Briefly, rat regulatory T cells are assessed by flow cytometry using the following procedure:
- Wash and resuspend cells in Flow Cytometry Staining Buffer
- Stain cells with cell surface marker fluorochrome-conjugated antibodies or isotype controls
- Wash and resuspend cells in Flow Cytometry FoxP3 Staining Buffer
- Stain cells with FoxP3-APC antibody or isotype control
- Wash cells and resuspend in Flow Cytometry Staining Buffer
- Analyze samples by flow cytometry
Reagents Supplied in the Rat Regulatory T Cell Multi-Color Flow Cytometry Kit (Catalog # FMC015):
- CD25-PE (goat IgG)
- CD4-FITC (Clone OX-38; mouse IgG2A)
- FoxP3-APC (Goat IgG)
- Goat IgG-APC Isotype Control
- Flow Cytometry FoxP3 Staining Buffer (with 1% formaldehyde and 0.09% sodium azide)
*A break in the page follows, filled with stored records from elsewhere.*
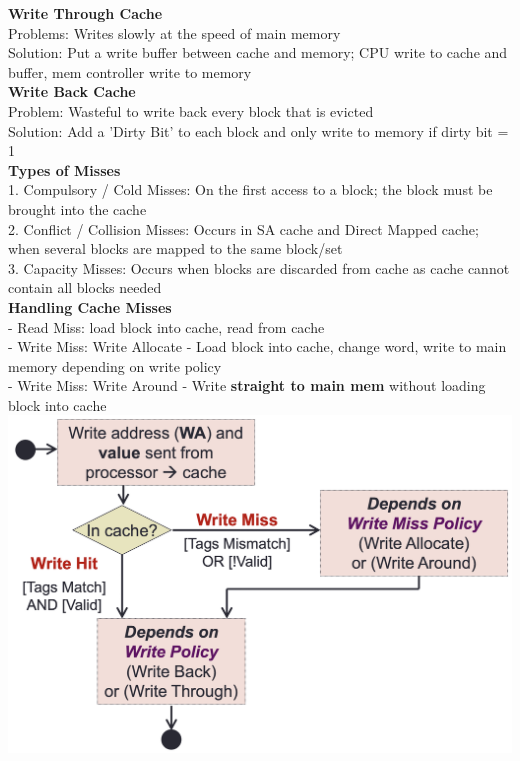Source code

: \documentclass[10pt, a4paper]{article}
\newcommand{\highlight}[1]{{\color{red}\textbf{#1}}}
\newcommand{\blue}[1]{{\color{MidnightBlue}#1}}
\newcommand{\red}[1]{{\color{red}#1}}
\newcommand{\green}[1]{{\color{ForestGreen}#1}}
\begin{document}
\begin{multicols*}{3}
		\textbf{Write Through Cache}\\
		\red{Problems}: Writes slowly at the speed of main memory\\
		\green{Solution}: Put a write buffer between cache and memory; CPU write to cache and buffer, mem controller write to memory\\
		\textbf{Write Back Cache}\\
		\red{Problem}: Wasteful to write back every block that is evicted\\
		\green{Solution}: Add a 'Dirty Bit' to each block and only write to memory if dirty bit = 1\\

		\textbf{Types of Misses}\\
		1. \blue{Compulsory / Cold Misses}: On the first access to a block; the block must be brought into the cache\\
		2. \blue{Conflict / Collision Misses}: Occurs in SA cache and Direct Mapped cache; when several blocks are mapped to the same block/set\\
		3. \blue{Capacity Misses}: Occurs when blocks are discarded from cache as cache cannot contain all blocks needed\\
		\textbf{Handling Cache Misses}\\
		- \blue{Read Miss}: load block into cache, read from cache\\
		- \blue{Write Miss}: Write Allocate - Load block into cache, change word, write to main memory depending on write policy\\
		- \blue{Write Miss}: Write Around - Write \highlight{straight to main mem} without loading block into cache\\
		\includegraphics[scale=.22]{./assets/writeDataCache}


\end{multicols*}
\end{document}

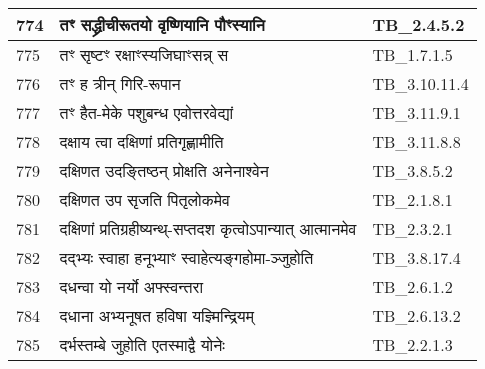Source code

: \documentclass[17pt]{extarticle}
\begin{document}
\begin{longtable}{||p{0.4in}||p{4.9in}||p{0.9in}||}
    \hline
        
    774 & तꣳ सद्ध्रीचीरूतयो वृष्णियानि पौꣳस्यानि & TB\_2.4.5.2       \\
    
    \hline
        
    775 & तꣳ सृष्टꣳ रक्षाꣳस्यजिघाꣳसन्न् स & TB\_1.7.1.5       \\
    
    \hline
        
    776 & तꣳ ह त्रीन् गिरि{-}रूपान & TB\_3.10.11.4       \\
    
    \hline
        
    777 & तꣳ हैत{-}मेके पशुबन्ध एवोत्तरवेद्यां & TB\_3.11.9.1       \\
    
    \hline
        
    778 & दक्षाय त्वा दक्षिणां प्रतिगृह्णामीति & TB\_3.11.8.8       \\
    
    \hline
        
    779 & दक्षिणत उदङ्तिष्ठन् प्रोक्षति अनेनाश्वेन & TB\_3.8.5.2       \\
    
    \hline
        
    780 & दक्षिणत उप सृजति पितृलोकमेव & TB\_2.1.8.1       \\
    
    \hline
        
    781 & दक्षिणां प्रतिग्रहीष्यन्थ्{-}सप्तदश कृत्वोऽपान्यात् आत्मानमेव & TB\_2.3.2.1       \\
    
    \hline
        
    782 & दद्भ्यः स्वाहा हनूभ्याꣳ स्वाहेत्यङ्गहोमा{-}ञ्जुहोति & TB\_3.8.17.4       \\
    
    \hline
        
    783 & दधन्वा यो नर्यो अफ्स्वन्तरा & TB\_2.6.1.2       \\
    
    \hline
        
    784 & दधाना अभ्यनूषत हविषा यज्ञ्मिन्द्रियम् & TB\_2.6.13.2       \\
    
    \hline
        
    785 & दर्भस्तम्बे जुहोति एतस्माद्वै योनेः & TB\_2.2.1.3       \\
    
    \hline
        

\end{longtable}
\end{document}

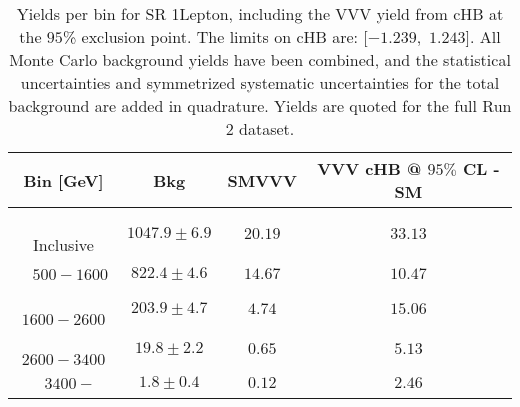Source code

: \begin{table}[!htbp]
    \small
    \center
    \begin{tabular}{c||c|c|c}
    Bin [GeV] & Bkg & SMVVV & \pbox{20cm}{VVV \\ cHB @ $95\%$ CL - SM \\ }\\
    \hline
    \pbox{20cm}{ ~ \\Inclusive\\ } & $1047.9 \pm 6.9$ & $20.19$ & $33.13$\\
    \hline
    \pbox{20cm}{ ~ \\$500-1600$\\ } & $822.4 \pm 4.6$ & $14.67$ & $10.47$\\
    \hline
    \pbox{20cm}{ ~ \\$1600-2600$\\ } & $203.9 \pm 4.7$ & $4.74$ & $15.06$\\
    \hline
    \pbox{20cm}{ ~ \\$2600-3400$\\ } & $19.8 \pm 2.2$ & $0.65$ & $5.13$\\
    \hline
    \pbox{20cm}{ ~ \\$3400-$\\ } & $1.8 \pm 0.4$ & $0.12$ & $2.46$\\
\end{tabular}
    \caption{Yields per bin for SR 1Lepton, including the VVV yield from cHB at the $95$\% exclusion point. The limits on cHB are: [$-1.239$,~$1.243$]. All Monte Carlo background yields have been combined, and the statistical uncertainties and symmetrized systematic uncertainties for the total background are added in quadrature. Yields are quoted for the full Run 2 dataset.}
    \label{tab:1Lepton$binssignal}
\end{table}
- Flow Cytometry Staining Buffer (with BSA and 0.09% sodium azide)
- Includes enough reagents to perform 50 assays
Other Supplies Required
- PBS or Hanks’ Balanced Salt Solution (HBSS)
Cell Staining Protocol with Simultaneous Fixation/Permeabilization
Harvest cells and wash 2 times with PBS or HBSS.
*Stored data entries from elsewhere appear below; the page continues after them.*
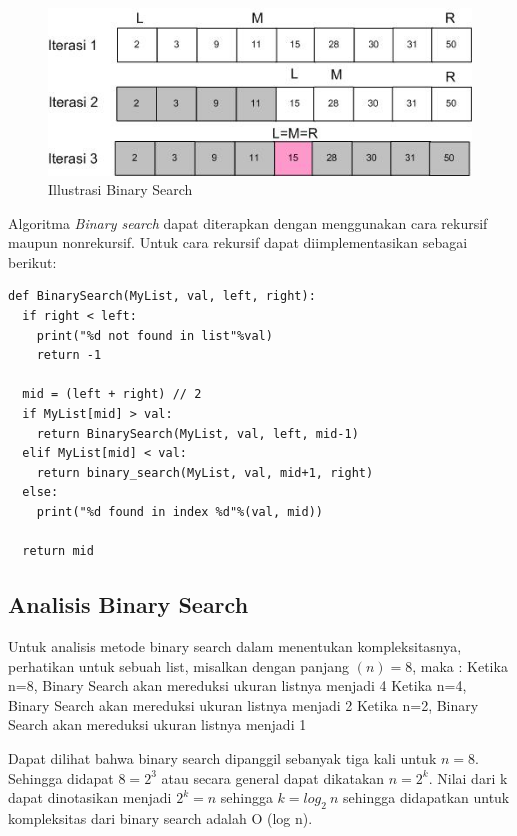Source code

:\begin{figure}[htbp]
\begin{center}
	\includegraphics[scale=0.8]{fig/sunario-3/BinarySearch.jpg}%
	\caption{Illustrasi Binary Search}%
	\label{fig:Binary Search Ilustration}%
\end{center}
\end{figure}

\newpage{}
Algoritma \textit{Binary search} dapat diterapkan dengan menggunakan cara rekursif maupun nonrekursif. Untuk cara rekursif dapat diimplementasikan sebagai berikut:

\lstset{language=Python}
\label{lst:BinarySearch}
\begin{lstlisting}[frame=single]
def BinarySearch(MyList, val, left, right):
  if right < left:
    print("%d not found in list"%val)
    return -1
	
  mid = (left + right) // 2
  if MyList[mid] > val:
    return BinarySearch(MyList, val, left, mid-1)
  elif MyList[mid] < val:
    return binary_search(MyList, val, mid+1, right)
  else:
    print("%d found in index %d"%(val, mid))
  
  return mid
\end{lstlisting}

\subsection{Analisis Binary Search}
Untuk analisis metode binary search dalam menentukan kompleksitasnya, perhatikan untuk sebuah list, misalkan dengan panjang $(n) = 8$, maka :\newline
Ketika n=8, Binary Search akan mereduksi ukuran listnya menjadi 4\newline
Ketika n=4, Binary Search akan mereduksi ukuran listnya menjadi 2\newline
Ketika n=2, Binary Search akan mereduksi ukuran listnya menjadi 1\newline

Dapat dilihat bahwa binary search dipanggil sebanyak tiga kali untuk $n = 8$. Sehingga didapat $8 = 2^{3}$ atau secara general dapat dikatakan $n = 2^{k}$.  Nilai dari k dapat dinotasikan menjadi $2^{k} = n$ sehingga $k = log_2\ n$ sehingga didapatkan untuk kompleksitas dari binary search adalah  O (log n).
Resuspend cells in Fixation Cytometry Staining Buffer (approximately 1 x 106 cells/100 µL) and transfer to 5 mL flow cytometry tubes.
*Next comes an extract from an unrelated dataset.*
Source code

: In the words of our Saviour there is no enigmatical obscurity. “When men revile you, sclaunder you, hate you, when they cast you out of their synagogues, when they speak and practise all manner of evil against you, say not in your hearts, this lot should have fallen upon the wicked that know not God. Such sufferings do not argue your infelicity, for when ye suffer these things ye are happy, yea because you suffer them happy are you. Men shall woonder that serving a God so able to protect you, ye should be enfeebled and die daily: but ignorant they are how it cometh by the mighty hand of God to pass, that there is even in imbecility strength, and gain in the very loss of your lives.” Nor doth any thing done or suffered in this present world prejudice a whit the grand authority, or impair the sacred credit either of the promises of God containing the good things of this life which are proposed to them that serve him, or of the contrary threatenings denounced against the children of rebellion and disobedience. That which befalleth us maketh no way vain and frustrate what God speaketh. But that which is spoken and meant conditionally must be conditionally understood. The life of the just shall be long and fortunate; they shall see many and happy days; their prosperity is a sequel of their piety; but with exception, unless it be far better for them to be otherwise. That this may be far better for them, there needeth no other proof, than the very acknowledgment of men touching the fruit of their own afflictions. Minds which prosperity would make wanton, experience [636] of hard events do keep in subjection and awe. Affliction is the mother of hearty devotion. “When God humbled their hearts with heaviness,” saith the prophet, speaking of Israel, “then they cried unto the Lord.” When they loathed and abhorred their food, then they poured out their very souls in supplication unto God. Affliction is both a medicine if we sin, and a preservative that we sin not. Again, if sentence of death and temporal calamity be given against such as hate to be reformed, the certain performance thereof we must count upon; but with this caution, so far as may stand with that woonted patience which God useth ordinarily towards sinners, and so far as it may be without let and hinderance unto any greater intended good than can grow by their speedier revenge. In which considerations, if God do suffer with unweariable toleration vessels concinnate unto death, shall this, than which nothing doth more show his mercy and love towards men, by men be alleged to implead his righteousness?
Add 10 µL CD25 and CD4 fluorochrome-conjugated antibodies.
Incubate the samples at room temperature for 30-45 minutes in the dark.
Wash the cells in Flow Cytometry FoxP3 Staining Buffer.
Add 10 µL FoxP3-APC antibody or goat IgG Isotype Control.
Incubate the samples at room temperature for 1 hour in the dark.
Wash the cells in Flow Cytometry FoxP3 Staining Buffer.
Resuspend the cells in 200-400 μL of Flow Cytometry Staining Buffer.
Analyze the expression of regulatory T cell markers simultaneously by flow cytometry.